→ **What the task requires**
In the entries below, find the line with "email setup guide" and print exactly every line from there up to and including the line with "- **Frontend**: React", with no other lines.

[Dataset entries]
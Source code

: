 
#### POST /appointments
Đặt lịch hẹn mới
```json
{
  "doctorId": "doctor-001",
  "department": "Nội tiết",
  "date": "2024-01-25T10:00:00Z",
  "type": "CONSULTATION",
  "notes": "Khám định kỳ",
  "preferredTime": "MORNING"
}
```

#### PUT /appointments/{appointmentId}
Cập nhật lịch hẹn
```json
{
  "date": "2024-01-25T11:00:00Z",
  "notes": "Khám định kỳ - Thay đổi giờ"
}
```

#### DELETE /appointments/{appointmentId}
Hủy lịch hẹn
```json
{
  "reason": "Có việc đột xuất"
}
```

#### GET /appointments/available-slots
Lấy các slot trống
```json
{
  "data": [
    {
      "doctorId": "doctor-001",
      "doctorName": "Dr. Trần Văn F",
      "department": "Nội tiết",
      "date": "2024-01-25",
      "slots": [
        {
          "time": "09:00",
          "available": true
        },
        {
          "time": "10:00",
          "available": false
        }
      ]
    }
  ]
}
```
* * *
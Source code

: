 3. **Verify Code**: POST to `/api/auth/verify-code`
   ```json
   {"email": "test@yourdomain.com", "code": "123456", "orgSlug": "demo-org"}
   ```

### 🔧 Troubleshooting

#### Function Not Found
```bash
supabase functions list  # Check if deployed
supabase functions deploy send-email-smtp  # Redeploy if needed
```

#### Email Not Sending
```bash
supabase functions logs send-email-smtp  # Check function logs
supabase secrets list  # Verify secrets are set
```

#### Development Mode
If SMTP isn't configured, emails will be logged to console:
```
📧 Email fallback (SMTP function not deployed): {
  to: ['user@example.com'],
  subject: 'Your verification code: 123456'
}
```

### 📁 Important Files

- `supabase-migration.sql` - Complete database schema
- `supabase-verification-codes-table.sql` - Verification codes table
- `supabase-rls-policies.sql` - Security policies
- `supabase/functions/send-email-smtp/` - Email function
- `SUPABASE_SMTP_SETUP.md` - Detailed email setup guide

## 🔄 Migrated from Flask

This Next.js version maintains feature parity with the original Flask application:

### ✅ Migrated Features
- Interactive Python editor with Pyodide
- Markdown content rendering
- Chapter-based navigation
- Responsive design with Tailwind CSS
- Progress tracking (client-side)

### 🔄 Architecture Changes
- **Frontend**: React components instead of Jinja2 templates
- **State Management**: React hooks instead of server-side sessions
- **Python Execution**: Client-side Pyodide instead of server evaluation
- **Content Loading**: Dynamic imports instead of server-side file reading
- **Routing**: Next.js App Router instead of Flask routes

→ **Answer area**
- `SUPABASE_SMTP_SETUP.md` - Detailed email setup guide

## 🔄 Migrated from Flask

This Next.js version maintains feature parity with the original Flask application:

### ✅ Migrated Features
- Interactive Python editor with Pyodide
- Markdown content rendering
- Chapter-based navigation
- Responsive design with Tailwind CSS
- Progress tracking (client-side)

### 🔄 Architecture Changes
- **Frontend**: React components instead of Jinja2 templates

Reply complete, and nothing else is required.